Feedback loops play an important role in all aspects of life as well as business. Feedback loops are simple to understand: you produce something, measure information on the production, and use that information to improve production. It’s a constant cycle of monitoring and improvement. Anything that has measurable information and room for improvement can incorporate a feedback loop and ML models can certainly benefit from them.
A typical ML workflow includes steps like data ingestion, pre-processing, model building & evaluation and finally deployment. However, this lacks one key aspect i.e. feedback. The primary motivation of any “model monitoring” framework thus is to create this all-important feedback loop post deployment back to the model building phase (as depicted in Fig 1). This helps the ML models to constantly improve itself by making a decision to either update the model or continue with the existing model. In order to enable this decision the framework should track & reports various model metrics (details in “Metrics” section later) under two possible scenarios described below.

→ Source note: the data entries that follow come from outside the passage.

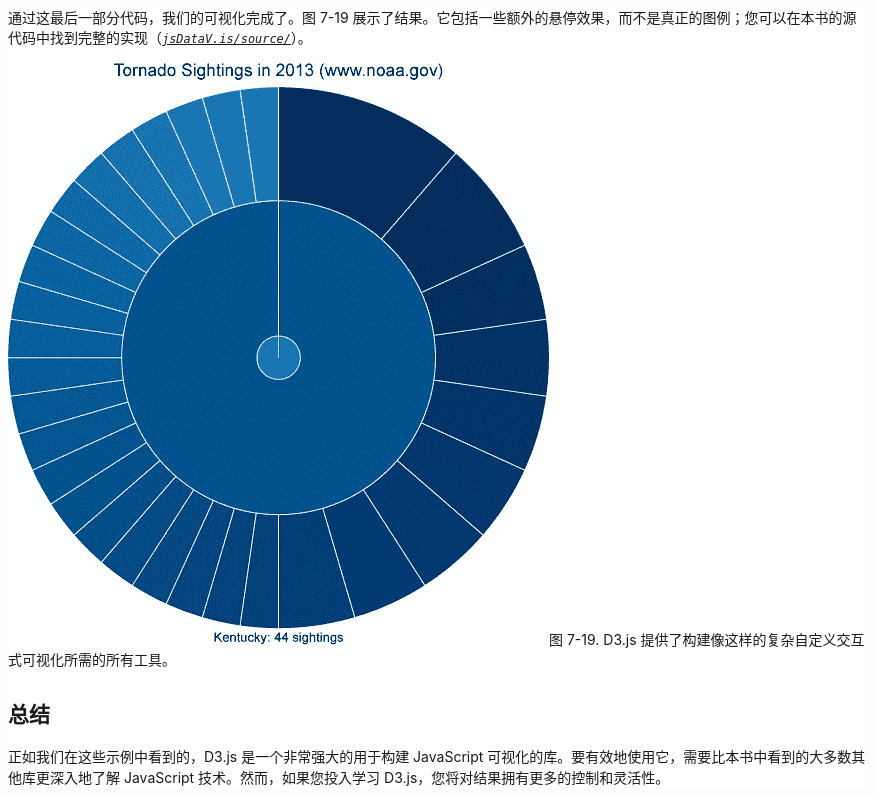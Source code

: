 通过这最后一部分代码，我们的可视化完成了。图 7-19 展示了结果。它包括一些额外的悬停效果，而不是真正的图例；您可以在本书的源代码中找到完整的实现（*[`jsDataV.is/source/`](http://jsDataV.is/source/)*）。

![D3.js 提供了构建像这样的复杂自定义交互式可视化所需的所有工具。](img/07fig19.png.jpg)图 7-19. D3.js 提供了构建像这样的复杂自定义交互式可视化所需的所有工具。

## 总结

正如我们在这些示例中看到的，D3.js 是一个非常强大的用于构建 JavaScript 可视化的库。要有效地使用它，需要比本书中看到的大多数其他库更深入地了解 JavaScript 技术。然而，如果您投入学习 D3.js，您将对结果拥有更多的控制和灵活性。
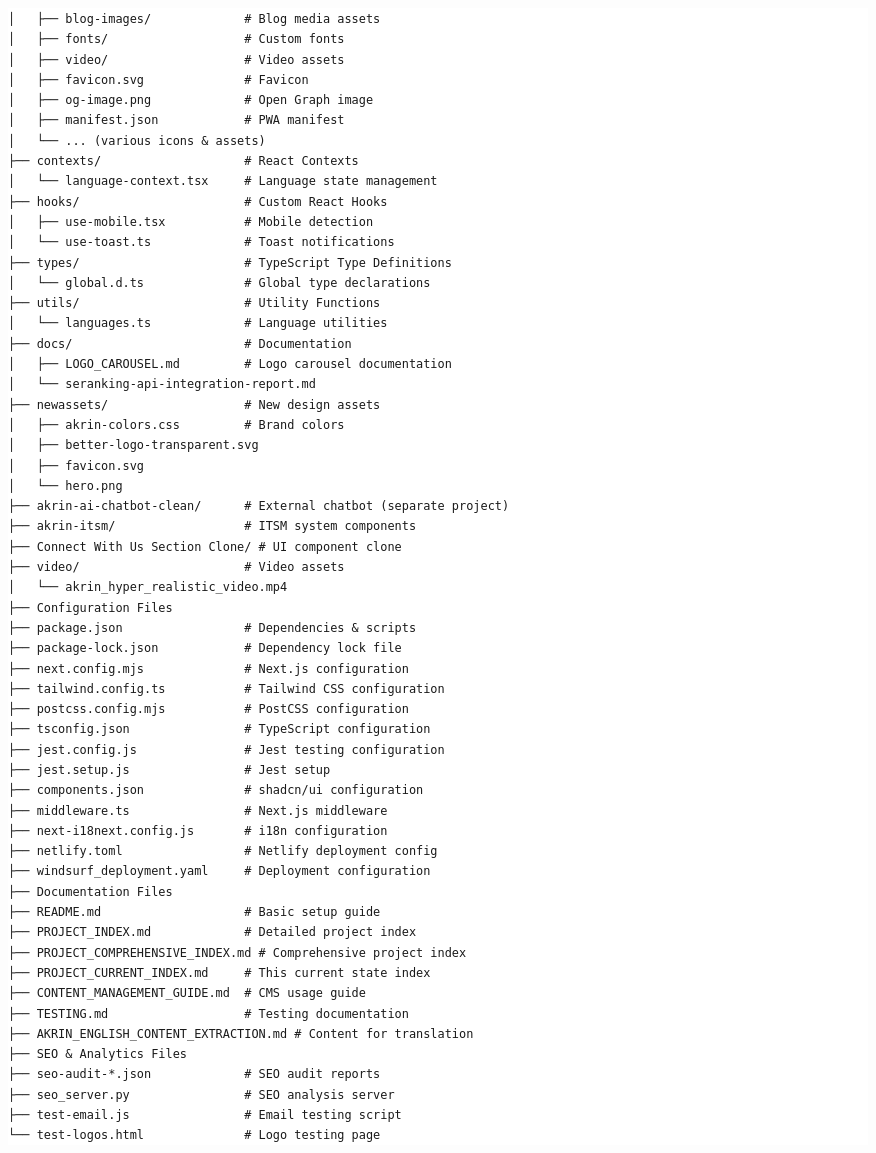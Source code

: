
 ```
│   ├── blog-images/             # Blog media assets
│   ├── fonts/                   # Custom fonts
│   ├── video/                   # Video assets
│   ├── favicon.svg              # Favicon
│   ├── og-image.png             # Open Graph image
│   ├── manifest.json            # PWA manifest
│   └── ... (various icons & assets)
├── contexts/                    # React Contexts
│   └── language-context.tsx     # Language state management
├── hooks/                       # Custom React Hooks
│   ├── use-mobile.tsx           # Mobile detection
│   └── use-toast.ts             # Toast notifications
├── types/                       # TypeScript Type Definitions
│   └── global.d.ts              # Global type declarations
├── utils/                       # Utility Functions
│   └── languages.ts             # Language utilities
├── docs/                        # Documentation
│   ├── LOGO_CAROUSEL.md         # Logo carousel documentation
│   └── seranking-api-integration-report.md
├── newassets/                   # New design assets
│   ├── akrin-colors.css         # Brand colors
│   ├── better-logo-transparent.svg
│   ├── favicon.svg
│   └── hero.png
├── akrin-ai-chatbot-clean/      # External chatbot (separate project)
├── akrin-itsm/                  # ITSM system components
├── Connect With Us Section Clone/ # UI component clone
├── video/                       # Video assets
│   └── akrin_hyper_realistic_video.mp4
├── Configuration Files
├── package.json                 # Dependencies & scripts
├── package-lock.json            # Dependency lock file
├── next.config.mjs              # Next.js configuration
├── tailwind.config.ts           # Tailwind CSS configuration
├── postcss.config.mjs           # PostCSS configuration
├── tsconfig.json                # TypeScript configuration
├── jest.config.js               # Jest testing configuration
├── jest.setup.js                # Jest setup
├── components.json              # shadcn/ui configuration
├── middleware.ts                # Next.js middleware
├── next-i18next.config.js       # i18n configuration
├── netlify.toml                 # Netlify deployment config
├── windsurf_deployment.yaml     # Deployment configuration
├── Documentation Files
├── README.md                    # Basic setup guide
├── PROJECT_INDEX.md             # Detailed project index
├── PROJECT_COMPREHENSIVE_INDEX.md # Comprehensive project index
├── PROJECT_CURRENT_INDEX.md     # This current state index
├── CONTENT_MANAGEMENT_GUIDE.md  # CMS usage guide
├── TESTING.md                   # Testing documentation
├── AKRIN_ENGLISH_CONTENT_EXTRACTION.md # Content for translation
├── SEO & Analytics Files
├── seo-audit-*.json             # SEO audit reports
├── seo_server.py                # SEO analysis server
├── test-email.js                # Email testing script
└── test-logos.html              # Logo testing page
```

1. Scenario I: The training data is available and the framework computes the said model metrics both on training data and production (inference) data post deployment and compare to make a decision.
2. Scenario II: The training data is not available and the framework computes the said model metrics based only on the data that is available post deployment.
The following table lists the inputs required by the model monitoring framework to generate the said metrics, under the two scenarios.
Based on which of the two scenarios is applicable, metrics highlighted in the next section are computed to decide if a model in production needs update or some other interventions.
A proposed model monitoring metrics stack is given in Fig 3 below. It defines three broad types of metrics based on the dependency of the metric on data and/or ML model.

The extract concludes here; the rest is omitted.